Dr. Scherer is a world-renowned researcher in genome sciences and has a long history at SickKids Research Institute. Starting as a graduate student with Dr. Lap-Chee Tsui in 1987 and serving as Associate Chief of the Research Institute between 2002-2007, Dr. Scherer’s ground-breaking research over the past three decades has continued to expand scientific limits, mapping and sequencing the human genome to transform our understanding of human genetic makeup. His 2004 discovery of large-scale copy number variations (CNVs), and its association with various human diseases has had a significant impact on diagnosis and treatment of many disorders, including Dr. Scherer’s own research using CNVs to find susceptibility genes in autism spectrum disorder.
Dr. Scherer is currently Senior Scientist in the Genetics & Genome Biology program, Director of The Centre for Applied Genomics (TCAG), Director of the University of Toronto McLaughlin Centre, and Distinguished Professor at the University of Toronto. He is the GlaxoSmithKline Research Chair in Genome Sciences.

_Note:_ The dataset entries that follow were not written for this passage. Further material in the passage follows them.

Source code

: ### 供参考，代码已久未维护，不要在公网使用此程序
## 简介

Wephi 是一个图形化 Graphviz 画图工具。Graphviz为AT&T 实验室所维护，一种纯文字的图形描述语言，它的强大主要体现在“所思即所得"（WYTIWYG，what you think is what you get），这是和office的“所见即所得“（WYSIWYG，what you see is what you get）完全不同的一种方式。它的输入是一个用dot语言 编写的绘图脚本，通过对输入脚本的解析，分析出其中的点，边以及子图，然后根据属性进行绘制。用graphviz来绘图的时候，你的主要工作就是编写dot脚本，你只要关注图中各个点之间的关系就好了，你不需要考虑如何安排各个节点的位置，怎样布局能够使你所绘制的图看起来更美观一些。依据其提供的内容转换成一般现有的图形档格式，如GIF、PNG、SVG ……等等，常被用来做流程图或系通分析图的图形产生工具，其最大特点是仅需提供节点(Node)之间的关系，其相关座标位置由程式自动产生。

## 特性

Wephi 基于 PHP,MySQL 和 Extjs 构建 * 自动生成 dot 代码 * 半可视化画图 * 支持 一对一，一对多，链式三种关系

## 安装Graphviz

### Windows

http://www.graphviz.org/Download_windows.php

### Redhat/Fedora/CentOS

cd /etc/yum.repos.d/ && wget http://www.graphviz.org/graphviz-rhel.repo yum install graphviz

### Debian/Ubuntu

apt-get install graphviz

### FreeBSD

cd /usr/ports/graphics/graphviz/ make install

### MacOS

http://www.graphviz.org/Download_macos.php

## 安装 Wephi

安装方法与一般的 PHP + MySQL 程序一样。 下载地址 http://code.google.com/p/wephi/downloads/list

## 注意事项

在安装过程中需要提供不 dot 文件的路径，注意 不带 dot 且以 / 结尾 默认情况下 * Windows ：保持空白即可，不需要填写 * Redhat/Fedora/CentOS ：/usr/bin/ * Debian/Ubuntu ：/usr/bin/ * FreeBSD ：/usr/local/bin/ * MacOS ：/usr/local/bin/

“Steve’s work has deepened our understanding of the role of genetics in human health and disease and brought us into the era of personalized medicine. He is a trailblazer, who has continued to push the boundaries of science and medicine, while challenging others to do the same. I am excited to have Steve join the SickKids executive team to support and mobilize our organization in advancing our goal to achieve unprecedented outcomes for our children through Precision Child Health, and a research hospital where every patient has the chance to participate and benefit from fundamental discovery and clinical research,” says Dr. Ronald Cohn, President and CEO, SickKids.
Dr. Scherer is also a founding Scientific Director of CGEn, a Canada Foundation of Innovation Major Science Initiative linking TCAG to genomic centres in Montreal and British Columbia. In addition, he leads the MSSNG project, which has grown into one of the world’s largest open-access genome databases and enabled his team and scientists worldwide to develop novel diagnostic and therapeutics approaches in the study of autism. He also founded the Database of Genomic Variants that has become a CNV resource used in all major international genome databases and facilitates thousands of clinical diagnoses around the world every day.
Dr. Scherer has received numerous awards including the Killam Prize in Health Sciences (2019), Thomson Reuters (now Clarivate) Highly Cited Researcher (2015) and Citation Laureate, Physiology and Medicine (2014), Queen Elizabeth II Diamond Jubilee Medical (2013), Fellow of the American Association for the Advancement of Science (2011), Ontario Premier's Summit Award for Biomedical Research (2008), Fellow of the Royal Society of Canada (2007), Steacie Prize in the Natural Sciences (2003), and International Scholar of the Howard Hughes Medical Institute (2002). He has published more than 650 scientific papers, many of which have been in the highest impact journals, such as Nature, Nature Genetics, Nature Medicine, the New England Journal of Medicine, and Science.